" <td valign=“top”>message <td valign=“top”>the message
to echo. <td valign=“top” align=“center”>Yes, unless data is
included in a character section within this element. "
how can I get this result
[“message”, “the message to echo.”, “Yes, unless data is included in a
character section within this element.”]
?
I’ve tried scan + regexp, but the best I’ve got so far is
in a character section within this element."]
There have been several simple approaches proposed in this thread
that may work for what you want. Just in case, if you needed
something more robust you could have a glance at existing Perl
modules that solve this problem like Lingua::EN::Sentence.
That is indeed what the problem domain is (did the give it away!).
Basically I have a whole lot of html files and I need to re-write them
as xml (sort of docbook-ish, but not quite). I’m using builder
(fantastic bit of kit by the way), but my original files sometimes
contain things like
"<td valign=\"top\">append</td>
<td valign=\"top\">Append to an existing file (or
<a
href="JDK 20 Documentation - Home(java.lang.String,
boolean)" target="_blank">
open a new file / overwrite an existing file)?

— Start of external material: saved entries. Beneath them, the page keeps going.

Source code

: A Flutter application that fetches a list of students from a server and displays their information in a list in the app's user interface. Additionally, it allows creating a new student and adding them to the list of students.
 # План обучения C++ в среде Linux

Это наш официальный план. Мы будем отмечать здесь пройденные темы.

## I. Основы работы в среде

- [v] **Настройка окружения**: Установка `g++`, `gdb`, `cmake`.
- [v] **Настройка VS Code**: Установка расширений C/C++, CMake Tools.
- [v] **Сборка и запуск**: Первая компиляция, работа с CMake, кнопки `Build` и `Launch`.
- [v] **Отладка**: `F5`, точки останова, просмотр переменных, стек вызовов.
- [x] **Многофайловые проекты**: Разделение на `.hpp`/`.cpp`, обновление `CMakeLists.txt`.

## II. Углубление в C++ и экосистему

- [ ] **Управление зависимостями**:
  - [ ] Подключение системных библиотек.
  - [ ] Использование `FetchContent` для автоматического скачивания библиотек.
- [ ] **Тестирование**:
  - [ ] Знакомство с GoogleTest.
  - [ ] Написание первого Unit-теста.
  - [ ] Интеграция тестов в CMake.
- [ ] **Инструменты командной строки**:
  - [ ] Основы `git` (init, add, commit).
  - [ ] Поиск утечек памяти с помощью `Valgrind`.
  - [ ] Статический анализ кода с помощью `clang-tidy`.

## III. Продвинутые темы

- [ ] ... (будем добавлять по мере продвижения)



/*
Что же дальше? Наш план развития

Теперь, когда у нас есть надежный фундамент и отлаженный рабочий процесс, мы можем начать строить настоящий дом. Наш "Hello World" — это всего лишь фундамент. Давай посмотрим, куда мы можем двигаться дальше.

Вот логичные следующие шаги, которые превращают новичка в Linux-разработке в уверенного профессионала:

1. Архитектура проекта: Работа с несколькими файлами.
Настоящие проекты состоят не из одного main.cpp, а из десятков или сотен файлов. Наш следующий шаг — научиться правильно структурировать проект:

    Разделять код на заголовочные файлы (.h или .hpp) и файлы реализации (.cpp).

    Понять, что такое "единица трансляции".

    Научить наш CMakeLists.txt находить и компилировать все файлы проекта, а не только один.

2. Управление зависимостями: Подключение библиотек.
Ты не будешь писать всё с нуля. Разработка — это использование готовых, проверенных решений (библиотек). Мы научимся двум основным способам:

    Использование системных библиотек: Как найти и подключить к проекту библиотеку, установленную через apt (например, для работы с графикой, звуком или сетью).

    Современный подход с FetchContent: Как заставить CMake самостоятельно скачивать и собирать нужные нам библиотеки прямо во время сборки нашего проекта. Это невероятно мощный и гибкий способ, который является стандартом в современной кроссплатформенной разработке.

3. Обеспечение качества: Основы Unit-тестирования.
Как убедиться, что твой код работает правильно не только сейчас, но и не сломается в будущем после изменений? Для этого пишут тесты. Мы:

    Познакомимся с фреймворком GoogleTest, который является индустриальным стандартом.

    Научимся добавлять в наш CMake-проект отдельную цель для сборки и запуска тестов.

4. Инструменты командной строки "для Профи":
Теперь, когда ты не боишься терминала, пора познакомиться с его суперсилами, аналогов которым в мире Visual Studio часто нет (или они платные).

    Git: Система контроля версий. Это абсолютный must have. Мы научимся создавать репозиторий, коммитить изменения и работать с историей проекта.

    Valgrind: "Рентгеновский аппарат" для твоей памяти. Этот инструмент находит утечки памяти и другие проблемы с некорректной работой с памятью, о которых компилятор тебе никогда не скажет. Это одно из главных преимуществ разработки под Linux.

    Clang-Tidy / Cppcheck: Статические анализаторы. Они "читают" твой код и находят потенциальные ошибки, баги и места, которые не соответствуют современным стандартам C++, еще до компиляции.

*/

<td valign="top" align="center">No - default is false."
And anything I try basically means that I end up with either nothing
extracted or the whole table extracted! My thoughts were to try a
simple conversion and then fix things manually afterwards (ie get 95% of
the conversion done through a script and then apply some elbow grease to
finish off the parts that take too much time to work out)
I’m now off to read about this tokenizer ^^^ and see if it does what I
want - obviously I’d love to have an automated solution (there are 1000+
html docs I need to convert).
I must admit to beginning to loathe HTMLs lack of structural information
if this was a docbook file I’d have very few problems converting it (I
could choose many options), but html is so limited in its ability to
express what meaning some section has [sigh]
Thanks to all for the suggested regexps - I never intended it to become
a mini Ruby Q.
Kev
A quick scan says that you’ve got legit xml there, why not use REXML?
It’s included in the ruby standard libs. Or any of the above html/xml
parsing libraries with xpath to pluck your values out.